What's the evidence for that? Humans love people who mistreat others. We'll die for them and canonize them, for similar reasons as bonobos: they exude power, confidence, strength, certainty. A cursory overview of history and a lot of relationships will support that.

Happy to be wrong. What studies are they referring to?

Presumably the claim is that what makes humans different from other species is that some humans have a tendency to avoid individuals who mistreat others.
I could see that, but then the article reiterates:

The fact that bonobos prefer bullies and humans don’t suggests that an aversion to jerks is a fundamental aspect of human behavior that may be unique to our branch of the primate family tree.

In humans, the thinking goes, shunning wrongdoers not only helps people avoid bad partners, but also discourages wrongdoers from behaving badly in the first place. The threat of social rejection keeps them in check.

There are a lot of claims in a science article without much support. I don't imagine they are stating that without basis, but not familiar with the research.

https://www.nature.com/articles/nature06288

I believe this bonobo study is considered salient precisely because it is trying to be an analogue to studies of humans that have found the opposite result.

This is a study of preverbal infants. Maybe infants do also discriminate between dominant and less dominant individuals, but at their age, being very care dependent, have a much stronger preference for kind individuals. Maybe infant bonobo's react in the same manner. I am also getting the impression that with adult humans dominance often plays a strong role over kindness.
Humans feel the need to justify their evil, though. When a populists rises to power and decides to target a minority, he does not openly say, "let us go bully those people". He justifies himself as the one standing on sound moral ground and he comes up with a reason for why that minority are evil people.

So for you, an outsider, you see a guy being a jerk and his followers loving him for it. But his followers are not seeing him as a jerk. They see him as their champion who is leading them in a war of good against evil.

It is all relative.

As usual with science headlines, it's an oversimplification at best, and inaccurate at worst.

The results seemed to indicate that Bonobos preferred those who were at the top of the social hierarchy. The experiment would only be decisive if they could find a way to deconvolve jerkishness from dominance.

The researchers say there may be a good reason for these puzzling results. It could be that bonobos interpret rudeness as a sign of social status and are simply trying to keep dominant individuals on their side. In other words, it pays to have powerful allies.

To test the idea, the team showed 24 bonobos another set of animated videos in which one cartoon character repeatedly prevents another one from claiming a coveted spot. The apes generally preferred the character who hogged the spot over the one who yielded.

For bonobos, schmoozing with dominant individuals could mean better access to food, mates or other perks, or less chance of being bullied themselves, Krupenye said.

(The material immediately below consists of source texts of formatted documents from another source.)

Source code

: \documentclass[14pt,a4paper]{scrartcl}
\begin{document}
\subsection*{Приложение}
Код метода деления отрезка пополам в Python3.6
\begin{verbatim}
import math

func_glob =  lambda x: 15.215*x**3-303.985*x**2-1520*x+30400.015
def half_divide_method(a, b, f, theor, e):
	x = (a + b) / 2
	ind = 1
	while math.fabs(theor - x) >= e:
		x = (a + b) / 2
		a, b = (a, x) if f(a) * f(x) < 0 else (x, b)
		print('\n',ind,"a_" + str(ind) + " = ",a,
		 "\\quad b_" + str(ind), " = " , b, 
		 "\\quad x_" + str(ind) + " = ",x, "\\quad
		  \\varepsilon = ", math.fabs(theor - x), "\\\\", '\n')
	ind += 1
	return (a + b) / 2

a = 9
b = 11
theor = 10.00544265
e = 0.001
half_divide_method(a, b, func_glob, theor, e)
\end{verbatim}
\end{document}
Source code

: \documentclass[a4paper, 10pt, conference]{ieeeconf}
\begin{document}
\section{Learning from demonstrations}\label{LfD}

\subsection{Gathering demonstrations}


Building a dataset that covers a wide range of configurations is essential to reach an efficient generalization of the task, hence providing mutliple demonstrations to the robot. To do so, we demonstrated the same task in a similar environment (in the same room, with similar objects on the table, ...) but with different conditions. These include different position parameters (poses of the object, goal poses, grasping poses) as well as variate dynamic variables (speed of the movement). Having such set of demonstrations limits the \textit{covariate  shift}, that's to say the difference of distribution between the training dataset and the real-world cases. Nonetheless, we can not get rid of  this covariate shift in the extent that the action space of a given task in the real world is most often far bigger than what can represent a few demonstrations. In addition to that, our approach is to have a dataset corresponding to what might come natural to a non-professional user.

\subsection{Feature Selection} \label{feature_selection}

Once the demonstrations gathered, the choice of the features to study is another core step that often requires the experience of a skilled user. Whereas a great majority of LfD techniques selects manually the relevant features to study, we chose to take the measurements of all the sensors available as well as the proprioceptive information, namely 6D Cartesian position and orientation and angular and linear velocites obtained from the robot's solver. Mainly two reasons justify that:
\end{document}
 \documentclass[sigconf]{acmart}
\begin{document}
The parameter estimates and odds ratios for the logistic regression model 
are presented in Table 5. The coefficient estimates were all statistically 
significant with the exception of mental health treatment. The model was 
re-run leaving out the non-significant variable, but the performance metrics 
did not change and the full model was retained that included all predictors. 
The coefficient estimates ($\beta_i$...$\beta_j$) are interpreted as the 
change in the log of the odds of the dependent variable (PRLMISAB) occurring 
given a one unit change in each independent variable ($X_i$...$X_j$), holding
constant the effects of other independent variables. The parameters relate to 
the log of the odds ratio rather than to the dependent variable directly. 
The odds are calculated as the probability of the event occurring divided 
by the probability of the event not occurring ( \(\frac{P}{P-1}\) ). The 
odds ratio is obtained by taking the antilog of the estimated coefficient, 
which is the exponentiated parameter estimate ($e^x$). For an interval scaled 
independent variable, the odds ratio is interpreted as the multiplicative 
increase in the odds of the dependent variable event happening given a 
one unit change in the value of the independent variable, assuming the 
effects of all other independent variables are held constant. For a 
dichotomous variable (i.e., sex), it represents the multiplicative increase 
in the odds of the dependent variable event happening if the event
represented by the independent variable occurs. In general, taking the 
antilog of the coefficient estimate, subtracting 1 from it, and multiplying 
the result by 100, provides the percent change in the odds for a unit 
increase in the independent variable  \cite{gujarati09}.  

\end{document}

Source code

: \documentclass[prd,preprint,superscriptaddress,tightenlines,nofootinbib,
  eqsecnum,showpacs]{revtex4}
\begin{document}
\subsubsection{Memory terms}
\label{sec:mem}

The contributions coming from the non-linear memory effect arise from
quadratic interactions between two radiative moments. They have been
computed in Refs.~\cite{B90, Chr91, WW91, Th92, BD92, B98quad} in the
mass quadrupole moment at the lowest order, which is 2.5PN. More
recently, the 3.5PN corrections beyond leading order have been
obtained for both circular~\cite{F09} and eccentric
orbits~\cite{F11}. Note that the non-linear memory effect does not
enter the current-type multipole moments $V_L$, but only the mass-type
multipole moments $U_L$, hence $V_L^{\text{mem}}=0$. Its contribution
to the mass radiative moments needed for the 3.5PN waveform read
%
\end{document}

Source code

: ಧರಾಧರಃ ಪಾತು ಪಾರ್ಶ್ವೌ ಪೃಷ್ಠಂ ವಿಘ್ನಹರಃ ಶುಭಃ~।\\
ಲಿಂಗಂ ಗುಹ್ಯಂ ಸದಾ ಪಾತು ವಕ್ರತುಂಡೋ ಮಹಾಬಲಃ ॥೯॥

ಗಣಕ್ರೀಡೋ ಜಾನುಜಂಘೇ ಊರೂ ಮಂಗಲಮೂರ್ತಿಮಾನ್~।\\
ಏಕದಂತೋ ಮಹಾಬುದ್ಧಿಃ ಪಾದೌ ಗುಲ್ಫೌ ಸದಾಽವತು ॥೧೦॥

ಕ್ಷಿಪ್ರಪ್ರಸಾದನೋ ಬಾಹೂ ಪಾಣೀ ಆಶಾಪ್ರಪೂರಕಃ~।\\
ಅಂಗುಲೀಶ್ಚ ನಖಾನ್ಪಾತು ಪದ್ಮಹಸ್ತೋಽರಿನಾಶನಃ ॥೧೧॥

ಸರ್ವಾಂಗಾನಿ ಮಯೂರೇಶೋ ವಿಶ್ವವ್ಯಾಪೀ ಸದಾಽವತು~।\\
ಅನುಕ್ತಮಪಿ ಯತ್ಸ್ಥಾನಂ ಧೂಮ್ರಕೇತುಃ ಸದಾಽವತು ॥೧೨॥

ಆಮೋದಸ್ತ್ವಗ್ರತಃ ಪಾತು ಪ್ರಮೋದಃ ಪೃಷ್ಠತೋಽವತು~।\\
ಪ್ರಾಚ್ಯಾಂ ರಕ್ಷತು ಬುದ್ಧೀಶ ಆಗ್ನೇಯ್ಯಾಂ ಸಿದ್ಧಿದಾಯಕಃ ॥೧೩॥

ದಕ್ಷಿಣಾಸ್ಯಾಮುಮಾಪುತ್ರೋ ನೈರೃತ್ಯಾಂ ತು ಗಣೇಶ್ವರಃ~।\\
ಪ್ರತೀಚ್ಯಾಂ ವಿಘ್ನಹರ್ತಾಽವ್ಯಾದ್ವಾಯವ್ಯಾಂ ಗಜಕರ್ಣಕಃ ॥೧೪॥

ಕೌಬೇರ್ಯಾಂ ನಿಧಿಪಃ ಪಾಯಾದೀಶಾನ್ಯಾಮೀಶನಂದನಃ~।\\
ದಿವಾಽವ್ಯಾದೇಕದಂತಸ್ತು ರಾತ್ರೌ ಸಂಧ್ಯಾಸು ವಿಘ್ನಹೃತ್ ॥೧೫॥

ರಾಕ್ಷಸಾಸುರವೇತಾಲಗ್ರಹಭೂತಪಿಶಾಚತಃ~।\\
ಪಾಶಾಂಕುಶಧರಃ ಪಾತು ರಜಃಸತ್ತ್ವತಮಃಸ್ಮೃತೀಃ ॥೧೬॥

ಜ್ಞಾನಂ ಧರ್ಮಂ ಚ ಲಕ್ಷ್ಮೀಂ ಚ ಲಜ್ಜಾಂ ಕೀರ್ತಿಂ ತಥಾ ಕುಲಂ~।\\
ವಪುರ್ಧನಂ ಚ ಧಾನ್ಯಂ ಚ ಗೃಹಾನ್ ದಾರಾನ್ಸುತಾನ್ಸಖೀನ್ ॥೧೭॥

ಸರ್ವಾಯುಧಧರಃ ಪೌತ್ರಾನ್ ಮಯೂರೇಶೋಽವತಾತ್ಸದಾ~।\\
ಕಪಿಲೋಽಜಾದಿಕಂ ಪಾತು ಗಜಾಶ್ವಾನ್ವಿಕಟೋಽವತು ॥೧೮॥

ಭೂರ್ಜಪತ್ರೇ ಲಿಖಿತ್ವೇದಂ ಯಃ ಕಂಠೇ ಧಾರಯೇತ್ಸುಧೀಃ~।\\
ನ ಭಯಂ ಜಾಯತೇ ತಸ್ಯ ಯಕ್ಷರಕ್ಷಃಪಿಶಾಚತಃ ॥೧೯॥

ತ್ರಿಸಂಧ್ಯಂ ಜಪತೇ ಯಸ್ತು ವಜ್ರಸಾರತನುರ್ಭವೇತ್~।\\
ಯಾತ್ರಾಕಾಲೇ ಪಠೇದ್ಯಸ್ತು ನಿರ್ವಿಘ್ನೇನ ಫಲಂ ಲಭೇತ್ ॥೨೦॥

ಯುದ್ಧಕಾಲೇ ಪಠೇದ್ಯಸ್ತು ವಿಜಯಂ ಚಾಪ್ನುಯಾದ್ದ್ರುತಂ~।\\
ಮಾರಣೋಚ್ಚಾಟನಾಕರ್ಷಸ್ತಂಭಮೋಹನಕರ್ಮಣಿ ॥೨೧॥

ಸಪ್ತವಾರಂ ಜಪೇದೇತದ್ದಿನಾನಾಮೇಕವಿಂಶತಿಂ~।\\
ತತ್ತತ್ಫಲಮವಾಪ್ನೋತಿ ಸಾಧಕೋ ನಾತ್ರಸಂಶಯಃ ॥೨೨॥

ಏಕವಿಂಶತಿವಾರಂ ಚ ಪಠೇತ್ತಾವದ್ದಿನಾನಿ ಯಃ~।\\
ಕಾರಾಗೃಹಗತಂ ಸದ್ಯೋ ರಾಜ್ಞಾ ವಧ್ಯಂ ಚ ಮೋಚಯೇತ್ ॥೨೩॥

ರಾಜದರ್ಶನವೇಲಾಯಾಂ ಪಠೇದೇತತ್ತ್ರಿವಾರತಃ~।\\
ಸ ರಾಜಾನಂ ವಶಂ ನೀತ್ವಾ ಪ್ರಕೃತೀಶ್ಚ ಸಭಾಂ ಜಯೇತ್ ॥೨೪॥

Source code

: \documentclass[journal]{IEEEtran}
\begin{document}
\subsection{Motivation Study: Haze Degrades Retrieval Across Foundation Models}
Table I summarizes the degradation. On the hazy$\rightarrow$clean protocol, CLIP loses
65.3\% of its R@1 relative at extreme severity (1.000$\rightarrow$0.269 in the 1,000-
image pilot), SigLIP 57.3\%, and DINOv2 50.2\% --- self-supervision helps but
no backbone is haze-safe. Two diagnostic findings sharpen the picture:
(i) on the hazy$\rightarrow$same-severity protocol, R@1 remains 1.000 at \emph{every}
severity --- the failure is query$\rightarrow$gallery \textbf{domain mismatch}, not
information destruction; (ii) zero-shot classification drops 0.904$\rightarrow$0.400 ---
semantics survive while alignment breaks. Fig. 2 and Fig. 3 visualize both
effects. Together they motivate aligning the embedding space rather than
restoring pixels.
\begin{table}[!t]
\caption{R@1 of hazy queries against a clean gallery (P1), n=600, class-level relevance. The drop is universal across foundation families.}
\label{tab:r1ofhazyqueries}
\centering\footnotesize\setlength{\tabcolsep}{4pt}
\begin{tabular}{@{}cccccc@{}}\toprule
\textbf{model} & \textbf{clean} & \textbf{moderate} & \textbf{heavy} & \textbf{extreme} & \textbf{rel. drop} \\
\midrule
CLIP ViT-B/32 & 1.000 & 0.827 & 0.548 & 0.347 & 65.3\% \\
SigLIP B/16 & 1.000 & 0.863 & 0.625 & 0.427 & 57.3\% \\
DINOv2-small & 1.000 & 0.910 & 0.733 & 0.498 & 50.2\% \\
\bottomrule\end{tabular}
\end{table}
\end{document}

Got me very curious on what part of our brain evolved into spatial protection.
> To test the idea, the team showed 24 bonobos another set of animated videos in which one cartoon character repeatedly prevents another one from claiming a coveted spot. The apes generally preferred the character who hogged the spot over the one who yielded.

> they showed 24 bonobos animated videos of a Pac-Man-like shape as it struggles to climb a hill. Then another cartoon shape enters the scene.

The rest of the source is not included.